What you need to do: Starting with the line containing "Once it's running" and going on through the line containing "## 2. Install Forecast packages", return the lines of the data below exactly, and only those.

Stored items

────────────────

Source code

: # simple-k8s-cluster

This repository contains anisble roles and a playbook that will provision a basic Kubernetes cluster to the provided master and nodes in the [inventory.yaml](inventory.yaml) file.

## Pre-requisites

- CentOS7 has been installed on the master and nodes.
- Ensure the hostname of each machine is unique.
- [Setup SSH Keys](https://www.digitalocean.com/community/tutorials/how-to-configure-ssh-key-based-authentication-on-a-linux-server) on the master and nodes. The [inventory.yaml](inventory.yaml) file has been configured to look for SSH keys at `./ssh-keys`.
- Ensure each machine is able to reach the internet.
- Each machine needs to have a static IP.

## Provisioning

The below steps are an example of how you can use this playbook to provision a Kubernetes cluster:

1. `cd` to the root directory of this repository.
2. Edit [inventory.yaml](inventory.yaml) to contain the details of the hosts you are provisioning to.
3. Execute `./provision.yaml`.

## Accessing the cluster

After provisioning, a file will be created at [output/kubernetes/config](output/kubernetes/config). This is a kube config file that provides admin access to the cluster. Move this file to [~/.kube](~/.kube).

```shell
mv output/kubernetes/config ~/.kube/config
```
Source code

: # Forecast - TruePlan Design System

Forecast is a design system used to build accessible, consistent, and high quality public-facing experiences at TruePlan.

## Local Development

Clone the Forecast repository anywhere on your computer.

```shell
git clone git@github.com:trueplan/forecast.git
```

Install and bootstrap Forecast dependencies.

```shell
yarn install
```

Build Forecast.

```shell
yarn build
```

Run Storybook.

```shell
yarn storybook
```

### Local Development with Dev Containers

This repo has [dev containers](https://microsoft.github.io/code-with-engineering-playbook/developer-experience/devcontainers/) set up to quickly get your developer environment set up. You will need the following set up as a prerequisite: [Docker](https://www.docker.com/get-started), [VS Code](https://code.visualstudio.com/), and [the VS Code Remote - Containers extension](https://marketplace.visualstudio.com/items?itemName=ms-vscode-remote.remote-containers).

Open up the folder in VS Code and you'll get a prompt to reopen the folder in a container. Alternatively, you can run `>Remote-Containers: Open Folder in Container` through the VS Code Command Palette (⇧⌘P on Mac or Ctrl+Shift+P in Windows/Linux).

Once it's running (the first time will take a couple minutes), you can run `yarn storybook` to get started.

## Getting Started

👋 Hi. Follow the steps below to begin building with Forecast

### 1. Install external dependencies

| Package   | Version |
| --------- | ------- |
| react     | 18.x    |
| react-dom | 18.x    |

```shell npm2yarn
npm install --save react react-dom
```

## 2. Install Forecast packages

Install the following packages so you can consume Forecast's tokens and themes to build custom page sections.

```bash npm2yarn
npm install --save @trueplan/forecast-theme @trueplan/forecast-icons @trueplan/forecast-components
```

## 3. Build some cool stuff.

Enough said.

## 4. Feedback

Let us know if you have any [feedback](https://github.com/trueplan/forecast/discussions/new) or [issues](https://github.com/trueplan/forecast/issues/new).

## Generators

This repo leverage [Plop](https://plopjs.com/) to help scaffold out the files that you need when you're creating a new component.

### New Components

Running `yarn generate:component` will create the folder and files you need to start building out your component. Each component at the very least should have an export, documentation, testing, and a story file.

────────────────

Your solution:
Once it's running (the first time will take a couple minutes), you can run `yarn storybook` to get started.

## Getting Started

👋 Hi. Follow the steps below to begin building with Forecast

### 1. Install external dependencies

| Package   | Version |
| --------- | ------- |
| react     | 18.x    |
| react-dom | 18.x    |

```shell npm2yarn
npm install --save react react-dom
```

## 2. Install Forecast packages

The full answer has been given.